• Interest rates rise, but market predictions of future rate hikes are running too hot
• Stagflation is coming
• Inflation is now expected to hit 10%
• Inflation forecasts show how impotent the central bank is
• Bank will look to start selling gilts from the QE programme
Laith Khalaf, head of investment analysis at AJ Bell, comments:
10% inflation
“This inflationary car crash feels like it’s happening in slow motion. It’s been trundling towards us for a long time, but it’s only really just starting to bite down hard. Now the Bank of England is warning that we’re going to get double digit inflation, but not until the back end of this year. Energy prices, and in particular the Ofgem price cap review due in October, are driving the scale and timing of this inflationary peak.
“This is a far cry from the transitory inflation mantra that was being chanted last year, but to be fair to the Bank, the Ukraine crisis has seismically shifted the economic landscape.
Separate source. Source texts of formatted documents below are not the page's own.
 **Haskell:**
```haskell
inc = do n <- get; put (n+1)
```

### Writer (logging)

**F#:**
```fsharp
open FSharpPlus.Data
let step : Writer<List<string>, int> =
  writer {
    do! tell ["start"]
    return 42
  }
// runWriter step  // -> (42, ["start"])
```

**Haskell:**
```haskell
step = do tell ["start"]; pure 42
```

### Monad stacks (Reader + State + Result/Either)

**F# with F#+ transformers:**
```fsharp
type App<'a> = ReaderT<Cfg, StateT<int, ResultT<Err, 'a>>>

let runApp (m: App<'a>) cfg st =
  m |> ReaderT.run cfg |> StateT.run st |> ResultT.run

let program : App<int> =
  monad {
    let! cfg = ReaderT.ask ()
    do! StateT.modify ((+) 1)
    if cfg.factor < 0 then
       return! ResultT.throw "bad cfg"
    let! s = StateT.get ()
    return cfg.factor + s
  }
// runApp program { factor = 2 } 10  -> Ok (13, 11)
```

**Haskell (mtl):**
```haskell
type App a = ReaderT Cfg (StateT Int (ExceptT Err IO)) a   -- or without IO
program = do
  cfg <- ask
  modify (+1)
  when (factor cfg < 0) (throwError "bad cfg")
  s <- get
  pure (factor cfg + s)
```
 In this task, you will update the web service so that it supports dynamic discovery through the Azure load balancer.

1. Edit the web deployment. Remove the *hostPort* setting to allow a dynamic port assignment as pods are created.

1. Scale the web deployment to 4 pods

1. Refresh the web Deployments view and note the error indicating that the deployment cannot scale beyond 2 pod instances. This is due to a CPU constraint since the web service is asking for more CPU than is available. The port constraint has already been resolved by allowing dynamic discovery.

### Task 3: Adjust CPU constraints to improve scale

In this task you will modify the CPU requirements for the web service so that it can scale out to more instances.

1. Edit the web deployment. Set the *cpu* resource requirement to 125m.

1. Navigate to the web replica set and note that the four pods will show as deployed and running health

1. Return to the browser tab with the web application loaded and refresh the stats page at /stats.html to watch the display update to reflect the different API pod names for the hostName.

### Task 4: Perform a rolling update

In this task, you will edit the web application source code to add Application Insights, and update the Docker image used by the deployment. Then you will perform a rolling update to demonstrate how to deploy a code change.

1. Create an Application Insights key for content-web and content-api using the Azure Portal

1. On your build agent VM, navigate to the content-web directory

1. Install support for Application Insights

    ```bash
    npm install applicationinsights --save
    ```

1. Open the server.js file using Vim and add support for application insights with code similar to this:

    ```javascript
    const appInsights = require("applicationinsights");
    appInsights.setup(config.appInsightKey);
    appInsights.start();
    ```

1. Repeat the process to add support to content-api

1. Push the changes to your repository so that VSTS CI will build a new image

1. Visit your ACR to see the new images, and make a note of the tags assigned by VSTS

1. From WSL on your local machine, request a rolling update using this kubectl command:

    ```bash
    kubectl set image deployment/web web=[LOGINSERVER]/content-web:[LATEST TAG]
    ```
Inflation hitting 10% on the back of energy price rises, just as we hit winter, will only serve to raise the political pressure on the government to do something substantial to help households through a period of such exceptional pressure on everyday finances. This won’t be easy, given how bare the Treasury coffers are following the tremendous cost of the pandemic response.
Market reaction
“The Bank has pushed interest rates up to 1% to combat inflation, the highest level since the financial crisis. Three members of the committee wanted to go further, with a hike to 1.25%, which would mirror the US Federal Reserve’s 50 basis point increase delivered yesterday. The currency and bond markets were underwhelmed by the residual dovishness of the Bank of England, with the pound falling on the back of the decision, and bond yields slipping back too. This is a mark of how hawkish the market is expecting central banks to be. Policy makers are now being judged not only on delivering rate hikes, but the size of these increases too.
Rate hikes look set to disappoint
“There are hints that the market is getting ahead of itself by pencilling in UK interest rates rising to 2.5% next year though. Based on that assumption, the Bank forecasts inflation to fall back to 1.3% in three years’ time, which implies that the rate rises the market are expecting are actually too steep to simply get inflation back 2%. Meanwhile, the Bank projects that if interest rates stay at 1%, CPI inflation will be 2.2% in three years’ time, so closer to the Bank’s 2% target, and on the face of it therefore, a more likely prospect.
“Given such a volatile geopolitical and economic situation, inflation forecasts for three years’ time should be taken with a pinch of salt. But nonetheless, they are what the rate setting committee has to work with, and will inform monetary policy decisions. The Bank’s anaemic projections for inflation in the longer term suggest policymakers won’t push rates up as high as the market is currently pricing in. The fact that CPI inflation is set to fall back so much, even with interest rates at current levels, also speaks to the impotence of central banks in the face of the price rises currently facing the global economy. What the Bank of England really wants to control with tighter monetary policy isn’t so much short-term inflation, as inflation expectations, which could lead to longer term price rises if they get embedded.
Stagflation is coming
“The Bank is also now projecting a period of stagflation, with no growth in GDP expected over the next year, but inflation forecast to run at 6.6%. Again, this suggests the monetary policy response in coming months may be more dovish than anticipated, because the UK economy is on the brink of toppling backwards, and too many nudges from the central bank could be the catalyst for a recession. This shows the Bank is stuck between a rock and a hard place, trying to act tough on inflation, while at the same time not doing too much damage to economic growth.
More QE unwinding can begin
“The rise in interest rates to 1% also now opens the door to more Quantitative Tightening, as the central bank unwinds the Quantitative Easing programme initiated in 2009 in response to the financial crisis. Until now the Bank has simply not been reinvesting the proceeds of bonds within the scheme, but crossing the 1% interest rate threshold now means the Bank can start selling gilts held as part of the QE programme too. It’s somewhat disconcerting that the MPC has only just asked Bank staff to work on a strategy for government bond sales, seeing as this has been on the cards for some time. The outcome of this work is expected to be announced in August, from which point we can expect the Bank to begin sales, which will serve to heap further pressure on bond prices.”